Statement: Chevron, Hilcorp reportedly spend $10 million to get out of Arctic National Wildlife Refuge leases

Latest development demonstrates lack of interest in drilling in remote Alaskan preserve
For Immediate Release

DENVER -- Chevron and Hilcorp have paid $10 million to terminate their leases in the Arctic National Wildlife Refuge, according to the Anchorage Daily News, citing page 21 of the 2021 Arctic Slope annual report. A Chevron spokesperson confirmed “Chevron’s decision to formally relinquish its legacy lease position” to the Alaskan newspaper, while Hilcorp did not comment to the outlet.

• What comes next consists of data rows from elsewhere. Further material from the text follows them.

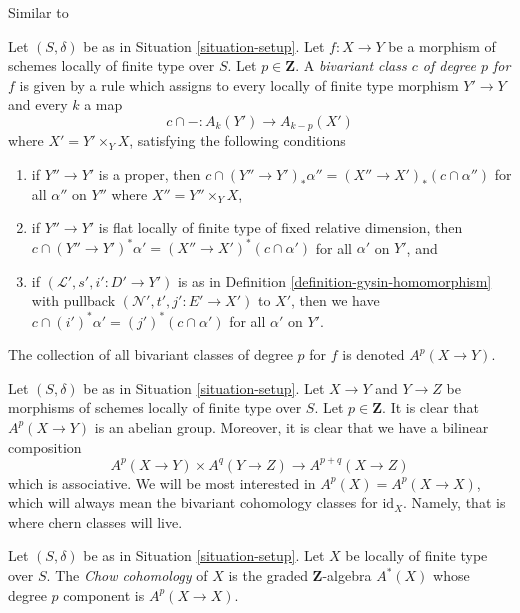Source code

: \begin{definition}
\label{definition-bivariant-class}
\begin{reference}
Similar to \cite[Definition 17.1]{F}
\end{reference}
Let $(S, \delta)$ be as in Situation \ref{situation-setup}.
Let $f : X \to Y$ be a morphism of schemes locally of finite type over $S$.
Let $p \in \mathbf{Z}$.
A {\it bivariant class $c$ of degree $p$ for $f$} is given by a rule
which assigns to every locally of finite type morphism $Y' \to Y$
and every $k$ a map
$$
c \cap - : A_k(Y') \longrightarrow A_{k - p}(X')
$$
where $X' = Y' \times_Y X$, satisfying the following conditions
\begin{enumerate}
\item if $Y'' \to Y'$ is a proper, then
$c \cap (Y'' \to Y')_*\alpha'' = (X'' \to X')_*(c \cap \alpha'')$
for all $\alpha''$ on $Y''$ where $X'' = Y'' \times_Y X$,
\item if $Y'' \to Y'$ is flat locally of finite type of
fixed relative dimension, then
$c \cap (Y'' \to Y')^*\alpha' = (X'' \to X')^*(c \cap \alpha')$
for all $\alpha'$ on $Y'$, and
\item if $(\mathcal{L}', s', i' : D' \to Y')$ is as in
Definition \ref{definition-gysin-homomorphism}
with pullback $(\mathcal{N}', t', j' : E' \to X')$ to $X'$,
then we have $c \cap (i')^*\alpha' = (j')^*(c \cap \alpha')$
for all $\alpha'$ on $Y'$.
\end{enumerate}
The collection of all bivariant classes of degree $p$ for $f$ is
denoted $A^p(X \to Y)$.
\end{definition}

\noindent
Let $(S, \delta)$ be as in Situation \ref{situation-setup}. Let $X \to Y$
and $Y \to Z$
be morphisms of schemes locally of finite type over $S$. Let
$p \in \mathbf{Z}$. It is clear that $A^p(X \to Y)$ is an abelian group.
Moreover, it is clear that we have a bilinear composition
$$
A^p(X \to Y) \times A^q(Y \to Z) \to A^{p + q}(X \to Z)
$$
which is associative.
We will be most interested in $A^p(X) = A^p(X \to X)$, which will always mean
the bivariant cohomology classes for $\text{id}_X$. Namely, that is where
chern classes will live.

\begin{definition}
\label{definition-chow-cohomology}
Let $(S, \delta)$ be as in Situation \ref{situation-setup}.
Let $X$ be locally of finite type over $S$. The {\it Chow cohomology}
of $X$ is the graded $\mathbf{Z}$-algebra $A^*(X)$ whose degree
$p$ component is $A^p(X \to X)$.
\end{definition}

Neither oil company showed up to the lackluster January 2021 lease sale held in the final days of the Trump administration. The land in the lease reportedly terminated by Chevron and Hilcorp is the site of the only test well ever drilled in the Arctic National Wildlife Refuge, home to caribou, polar bears and migratory birds and a sacred site to the Gwich’in people. It is one of the last remaining pristine areas in the United States.

This move comes after several years of pressure on Chevron from the Gwich’in Steering Committee and environmental groups. Most recently, Environment America delivered more than 40,000 petitions calling on the oil company to pledge not to drill there. 

 

In response, Public Lands Campaign Director Ellen Montgomery issued the following statement:

“No company should ever drill in the Arctic National Wildlife Refuge. We must preserve our most pristine areas for future generations as we move toward a future powered by clean energy, rather than fossil fuels. The Arctic National Wildlife Refuge is one of America’s most special places and if we allow any part of it to be destroyed, we will lose something irreplaceable.

“Multiple banks and insurance companies have announced that they will not finance or insure drilling operations in the refuge, sending a signal that drilling there is bad for business. If, as reported, Chevron and Hilcorp have recognized that there is no future in drilling in the Arctic Refuge, that is a promising sign. And if oil companies don’t want to drill there, it’s time for Congress to cancel the leasing program for good.”